Hoje a minha Mãe veio com ele. Há tanto tempo que não o vía. Continua belo, belo, belo.
A minha Mãe saíu e ele sentou-se na beirinha da cama, ajeitou-me o cabelo na testa, atrás da orelha, aquele gesto tão dele. Depois segurou-me na mão e passou-ma na barba rente por fazer. Repetiu este gesto muitas vezes, tantas que comecei a sentir as costas da mão a ficarem dormentes. Olhou para mim e começou a chorar. A chorar sem parar, muito, sem som, só as lágrimas a saírem como se tivesse aberto uma torneira e não conseguisse parar aquela água toda.
Puxei-o para mim, a cabeça sobre o meu peito, molhou-me a camisa de noite, a mão, a dobra do lençol, não paráva de chorar, não falava nem fazía ruído algum, só chorava e chorava sempre.
Deu-me um beijo na testa e eu roubei-lhe um dos lábios. Tinha a boca salgada.

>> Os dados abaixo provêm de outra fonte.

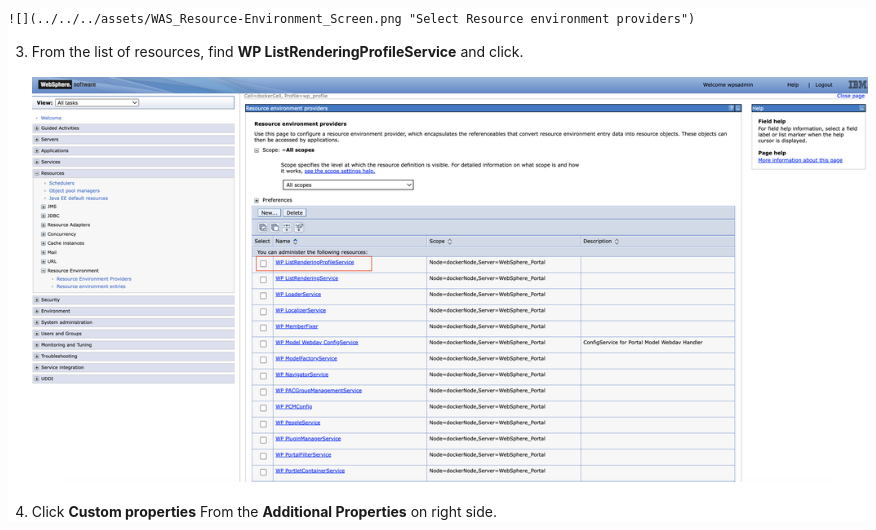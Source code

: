     ![](../../../assets/WAS_Resource-Environment_Screen.png "Select Resource environment providers")

3. From the list of resources, find **WP ListRenderingProfileService** and click.

    ![](../../../assets/WAS_List_Rendering_Profile_Service.png "Select List Rendering Profile Service")

4. Click **Custom properties** From the **Additional Properties** on right side.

Pedi-lhe para voltar amanhã.
Ele limpou os olhos vermelhos ao punho da camisa, fungou e foi-se embora.

sábado

Não faço a minima idéia que dia é hoje. Nem há quanto tempo estou aqui. Tenho umas imagens que chegam e partem, nada de concreto... A minha língua está como uma cortiça, permanentemente seca, áspera, por vezes sinto-a tão grande que acho que não me cabe na boca...
Trouxeram-me o portátil. Sei que não foi hoje. Mas tenho feito um esforço danado para me lembrar das senhas para entrar aqui e escrever alguma coisa.
Alguma coisa... mas o quê?
Estas patacoadas da lingua e do calendário. Também não estou para mais.
Ouço a voz da minha Mãe, deve vir lá.